Records for this task
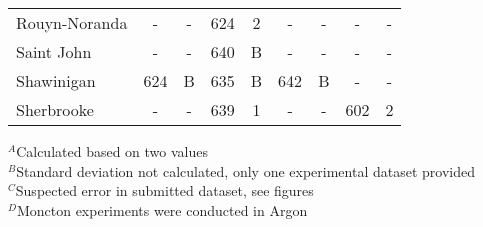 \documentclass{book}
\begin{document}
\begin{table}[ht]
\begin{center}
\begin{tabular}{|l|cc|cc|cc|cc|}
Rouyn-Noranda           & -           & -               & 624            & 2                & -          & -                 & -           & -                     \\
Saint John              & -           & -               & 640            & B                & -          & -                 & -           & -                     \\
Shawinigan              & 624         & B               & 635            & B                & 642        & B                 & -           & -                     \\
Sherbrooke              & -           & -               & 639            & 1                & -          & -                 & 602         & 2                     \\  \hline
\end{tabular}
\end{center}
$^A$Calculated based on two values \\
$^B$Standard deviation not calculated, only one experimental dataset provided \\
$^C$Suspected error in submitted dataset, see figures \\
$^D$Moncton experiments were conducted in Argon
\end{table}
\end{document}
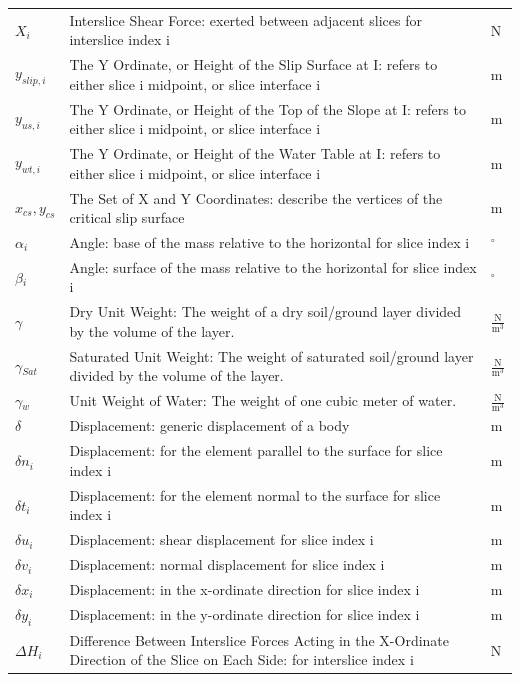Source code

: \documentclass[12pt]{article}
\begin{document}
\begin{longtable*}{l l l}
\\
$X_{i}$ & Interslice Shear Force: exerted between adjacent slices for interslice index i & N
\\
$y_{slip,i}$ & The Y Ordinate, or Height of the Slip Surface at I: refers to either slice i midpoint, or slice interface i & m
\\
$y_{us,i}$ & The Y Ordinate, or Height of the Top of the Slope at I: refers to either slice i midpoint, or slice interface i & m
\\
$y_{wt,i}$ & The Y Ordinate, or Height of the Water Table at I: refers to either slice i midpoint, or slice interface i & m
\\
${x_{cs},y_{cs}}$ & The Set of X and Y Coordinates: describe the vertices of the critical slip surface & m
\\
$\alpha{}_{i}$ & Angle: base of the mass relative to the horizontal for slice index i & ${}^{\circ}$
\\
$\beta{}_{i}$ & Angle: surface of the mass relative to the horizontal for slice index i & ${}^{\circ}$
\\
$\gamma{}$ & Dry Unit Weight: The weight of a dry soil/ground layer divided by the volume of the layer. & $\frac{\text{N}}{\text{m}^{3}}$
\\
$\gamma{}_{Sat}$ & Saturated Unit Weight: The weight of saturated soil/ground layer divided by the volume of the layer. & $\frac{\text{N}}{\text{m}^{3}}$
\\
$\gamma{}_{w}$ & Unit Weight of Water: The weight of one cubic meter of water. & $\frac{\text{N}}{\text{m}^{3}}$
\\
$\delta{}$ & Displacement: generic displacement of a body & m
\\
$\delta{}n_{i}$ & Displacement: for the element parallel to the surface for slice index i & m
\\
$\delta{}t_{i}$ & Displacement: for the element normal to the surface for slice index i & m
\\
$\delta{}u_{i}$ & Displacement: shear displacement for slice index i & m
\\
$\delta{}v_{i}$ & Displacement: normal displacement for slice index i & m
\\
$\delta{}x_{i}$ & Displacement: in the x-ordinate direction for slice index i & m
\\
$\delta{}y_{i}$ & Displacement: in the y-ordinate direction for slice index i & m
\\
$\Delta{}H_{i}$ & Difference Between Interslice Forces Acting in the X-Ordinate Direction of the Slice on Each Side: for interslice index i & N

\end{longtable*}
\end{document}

==

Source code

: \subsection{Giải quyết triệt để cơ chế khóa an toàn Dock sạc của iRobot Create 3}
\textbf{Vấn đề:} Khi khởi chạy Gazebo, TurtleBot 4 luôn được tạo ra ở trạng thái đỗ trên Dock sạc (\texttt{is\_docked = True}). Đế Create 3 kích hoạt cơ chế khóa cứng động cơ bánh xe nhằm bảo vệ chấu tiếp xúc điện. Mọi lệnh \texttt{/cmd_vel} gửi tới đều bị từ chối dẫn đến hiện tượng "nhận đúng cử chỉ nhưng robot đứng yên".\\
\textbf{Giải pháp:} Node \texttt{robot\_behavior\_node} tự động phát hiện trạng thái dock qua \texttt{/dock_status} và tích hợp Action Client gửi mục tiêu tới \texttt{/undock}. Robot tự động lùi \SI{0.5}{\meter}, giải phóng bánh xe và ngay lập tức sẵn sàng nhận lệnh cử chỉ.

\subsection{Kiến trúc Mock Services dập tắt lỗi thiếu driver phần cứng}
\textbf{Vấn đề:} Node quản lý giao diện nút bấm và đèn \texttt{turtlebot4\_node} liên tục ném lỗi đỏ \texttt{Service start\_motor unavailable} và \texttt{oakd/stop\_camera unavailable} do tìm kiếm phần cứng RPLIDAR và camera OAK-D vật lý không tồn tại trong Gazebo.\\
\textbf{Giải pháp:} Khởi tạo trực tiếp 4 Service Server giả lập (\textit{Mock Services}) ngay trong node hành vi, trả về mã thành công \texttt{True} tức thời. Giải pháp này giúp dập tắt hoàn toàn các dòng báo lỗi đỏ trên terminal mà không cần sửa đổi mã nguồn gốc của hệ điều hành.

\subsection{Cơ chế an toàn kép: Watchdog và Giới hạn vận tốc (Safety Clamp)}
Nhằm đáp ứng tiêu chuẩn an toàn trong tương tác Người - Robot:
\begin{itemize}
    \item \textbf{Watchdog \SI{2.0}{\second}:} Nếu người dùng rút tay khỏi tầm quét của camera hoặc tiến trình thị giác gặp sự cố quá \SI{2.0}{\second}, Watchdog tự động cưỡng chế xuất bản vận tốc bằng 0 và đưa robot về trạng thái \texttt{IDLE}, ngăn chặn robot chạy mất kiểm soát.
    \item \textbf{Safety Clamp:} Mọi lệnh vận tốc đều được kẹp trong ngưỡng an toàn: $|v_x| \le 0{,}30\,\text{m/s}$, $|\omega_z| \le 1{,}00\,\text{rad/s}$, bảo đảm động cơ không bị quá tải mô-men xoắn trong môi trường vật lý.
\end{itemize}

Exercise aim
Find the lines above that contain the string "gamma" and answer with how many there are, nothing else.

Exercise result
3